-- Task description --
Return every entry exactly, except for any pictures.

-- Dataset records --
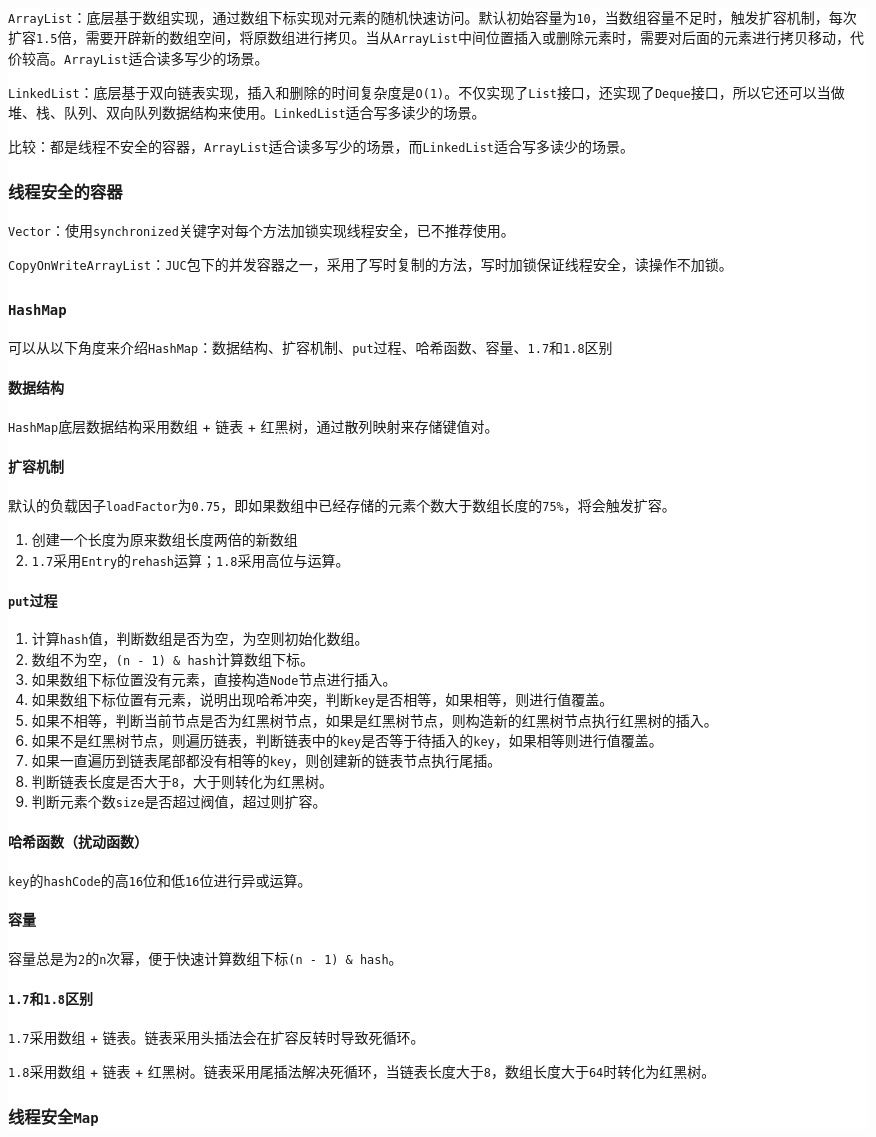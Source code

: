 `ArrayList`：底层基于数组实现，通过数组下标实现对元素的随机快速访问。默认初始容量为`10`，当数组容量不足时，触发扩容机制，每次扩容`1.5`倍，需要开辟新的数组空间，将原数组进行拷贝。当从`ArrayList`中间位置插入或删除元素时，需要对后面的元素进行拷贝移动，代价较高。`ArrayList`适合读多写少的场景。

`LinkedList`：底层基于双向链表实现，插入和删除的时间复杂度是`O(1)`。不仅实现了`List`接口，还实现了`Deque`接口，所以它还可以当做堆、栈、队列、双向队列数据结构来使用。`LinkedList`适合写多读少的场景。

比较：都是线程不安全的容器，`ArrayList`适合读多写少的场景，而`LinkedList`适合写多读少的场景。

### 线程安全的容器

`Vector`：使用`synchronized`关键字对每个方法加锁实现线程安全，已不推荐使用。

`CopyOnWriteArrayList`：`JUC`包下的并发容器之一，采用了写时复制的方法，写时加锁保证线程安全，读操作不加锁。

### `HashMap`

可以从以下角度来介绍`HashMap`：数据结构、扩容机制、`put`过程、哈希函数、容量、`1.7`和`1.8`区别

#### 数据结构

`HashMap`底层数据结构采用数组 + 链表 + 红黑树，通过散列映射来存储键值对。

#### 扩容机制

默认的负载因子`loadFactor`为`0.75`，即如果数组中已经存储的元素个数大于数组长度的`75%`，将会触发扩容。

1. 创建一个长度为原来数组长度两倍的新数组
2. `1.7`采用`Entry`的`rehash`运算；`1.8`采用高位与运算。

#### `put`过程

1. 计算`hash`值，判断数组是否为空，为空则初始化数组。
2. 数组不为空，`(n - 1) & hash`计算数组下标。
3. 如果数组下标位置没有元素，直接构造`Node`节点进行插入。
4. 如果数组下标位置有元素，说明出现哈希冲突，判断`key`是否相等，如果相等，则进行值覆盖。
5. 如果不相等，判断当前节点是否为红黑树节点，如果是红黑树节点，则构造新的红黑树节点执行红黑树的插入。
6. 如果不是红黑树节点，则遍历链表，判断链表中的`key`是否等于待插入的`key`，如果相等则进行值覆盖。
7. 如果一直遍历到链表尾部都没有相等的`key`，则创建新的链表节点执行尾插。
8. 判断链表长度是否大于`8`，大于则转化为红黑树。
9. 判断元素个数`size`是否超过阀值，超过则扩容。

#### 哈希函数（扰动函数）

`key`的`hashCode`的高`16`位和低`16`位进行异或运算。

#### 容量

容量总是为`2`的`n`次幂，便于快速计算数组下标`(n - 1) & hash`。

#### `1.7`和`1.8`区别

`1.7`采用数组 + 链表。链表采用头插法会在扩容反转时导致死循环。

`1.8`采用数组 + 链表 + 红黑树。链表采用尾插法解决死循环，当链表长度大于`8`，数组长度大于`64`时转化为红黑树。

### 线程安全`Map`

-- Your response --
Source code

: `ArrayList`：底层基于数组实现，通过数组下标实现对元素的随机快速访问。默认初始容量为`10`，当数组容量不足时，触发扩容机制，每次扩容`1.5`倍，需要开辟新的数组空间，将原数组进行拷贝。当从`ArrayList`中间位置插入或删除元素时，需要对后面的元素进行拷贝移动，代价较高。`ArrayList`适合读多写少的场景。

`LinkedList`：底层基于双向链表实现，插入和删除的时间复杂度是`O(1)`。不仅实现了`List`接口，还实现了`Deque`接口，所以它还可以当做堆、栈、队列、双向队列数据结构来使用。`LinkedList`适合写多读少的场景。

比较：都是线程不安全的容器，`ArrayList`适合读多写少的场景，而`LinkedList`适合写多读少的场景。

### 线程安全的容器

`Vector`：使用`synchronized`关键字对每个方法加锁实现线程安全，已不推荐使用。

`CopyOnWriteArrayList`：`JUC`包下的并发容器之一，采用了写时复制的方法，写时加锁保证线程安全，读操作不加锁。

### `HashMap`

可以从以下角度来介绍`HashMap`：数据结构、扩容机制、`put`过程、哈希函数、容量、`1.7`和`1.8`区别

#### 数据结构

`HashMap`底层数据结构采用数组 + 链表 + 红黑树，通过散列映射来存储键值对。

#### 扩容机制

默认的负载因子`loadFactor`为`0.75`，即如果数组中已经存储的元素个数大于数组长度的`75%`，将会触发扩容。

1. 创建一个长度为原来数组长度两倍的新数组
2. `1.7`采用`Entry`的`rehash`运算；`1.8`采用高位与运算。

#### `put`过程

1. 计算`hash`值，判断数组是否为空，为空则初始化数组。
2. 数组不为空，`(n - 1) & hash`计算数组下标。
3. 如果数组下标位置没有元素，直接构造`Node`节点进行插入。
4. 如果数组下标位置有元素，说明出现哈希冲突，判断`key`是否相等，如果相等，则进行值覆盖。
5. 如果不相等，判断当前节点是否为红黑树节点，如果是红黑树节点，则构造新的红黑树节点执行红黑树的插入。
6. 如果不是红黑树节点，则遍历链表，判断链表中的`key`是否等于待插入的`key`，如果相等则进行值覆盖。
7. 如果一直遍历到链表尾部都没有相等的`key`，则创建新的链表节点执行尾插。
8. 判断链表长度是否大于`8`，大于则转化为红黑树。
9. 判断元素个数`size`是否超过阀值，超过则扩容。

#### 哈希函数（扰动函数）

`key`的`hashCode`的高`16`位和低`16`位进行异或运算。

#### 容量

容量总是为`2`的`n`次幂，便于快速计算数组下标`(n - 1) & hash`。

#### `1.7`和`1.8`区别

`1.7`采用数组 + 链表。链表采用头插法会在扩容反转时导致死循环。

`1.8`采用数组 + 链表 + 红黑树。链表采用尾插法解决死循环，当链表长度大于`8`，数组长度大于`64`时转化为红黑树。

### 线程安全`Map`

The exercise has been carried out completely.